Wu Zheng-Guang, Shi Peng, Su Hongye, Chu Jian
National Laboratory of Industrial Control Technology, Institute of Cyber-Systems and Control, Zhejiang University, Hangzhou 310027, China.
IEEE Trans Neural Netw. 2011 Oct;22(10):1566-75. doi: 10.1109/TNN.2011.2163203. Epub 2011 Aug 12.

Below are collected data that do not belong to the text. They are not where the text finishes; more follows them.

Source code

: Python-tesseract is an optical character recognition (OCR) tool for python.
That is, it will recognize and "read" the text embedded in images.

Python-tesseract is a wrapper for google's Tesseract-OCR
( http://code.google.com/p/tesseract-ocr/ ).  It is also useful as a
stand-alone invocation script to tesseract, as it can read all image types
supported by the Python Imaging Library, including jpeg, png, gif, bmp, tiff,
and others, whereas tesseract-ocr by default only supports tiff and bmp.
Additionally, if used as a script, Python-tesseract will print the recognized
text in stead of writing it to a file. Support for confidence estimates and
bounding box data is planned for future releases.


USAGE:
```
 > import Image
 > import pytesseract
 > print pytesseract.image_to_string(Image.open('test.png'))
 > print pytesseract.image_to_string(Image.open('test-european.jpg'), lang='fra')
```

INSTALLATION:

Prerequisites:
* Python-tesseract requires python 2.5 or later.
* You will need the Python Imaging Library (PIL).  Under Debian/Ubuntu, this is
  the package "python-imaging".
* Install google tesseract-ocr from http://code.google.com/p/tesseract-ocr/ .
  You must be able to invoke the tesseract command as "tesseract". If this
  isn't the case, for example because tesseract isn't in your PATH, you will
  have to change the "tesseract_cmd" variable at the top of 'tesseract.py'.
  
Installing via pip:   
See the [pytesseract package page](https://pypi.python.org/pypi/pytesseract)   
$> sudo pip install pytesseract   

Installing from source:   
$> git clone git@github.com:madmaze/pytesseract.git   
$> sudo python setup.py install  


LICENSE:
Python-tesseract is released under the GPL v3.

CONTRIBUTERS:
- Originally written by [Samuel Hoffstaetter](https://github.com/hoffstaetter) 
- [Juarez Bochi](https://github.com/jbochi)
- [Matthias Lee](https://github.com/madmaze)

In this paper, passivity analysis is conducted for discrete-time stochastic neural networks with both Markovian jumping parameters and mixed time delays. The mixed time delays consist of both discrete and distributed delays. The Markov chain in the underlying neural networks is finite piecewise homogeneous. By introducing a Lyapunov functional that accounts for the mixed time delays, a delay-dependent passivity condition is derived in terms of the linear matrix inequality approach. The case of Markov chain with partially unknown transition probabilities is also considered. All the results presented depend upon not only discrete delay but also distributed delay. A numerical example is included to demonstrate the effectiveness of the proposed methods.
本文针对具有马尔可夫跳跃参数和混合时滞的离散时间随机神经网络进行了无源性分析。混合时滞由离散时滞和分布时滞组成。基础神经网络中的马尔可夫链是有限分段齐次的。通过引入一个考虑混合时滞的李雅普诺夫泛函,利用线性矩阵不等式方法推导出了一个依赖于时滞的无源性条件。还考虑了转移概率部分未知的马尔可夫链情况。所给出的所有结果不仅依赖于离散时滞,还依赖于分布时滞。文中包含一个数值例子以说明所提方法的有效性。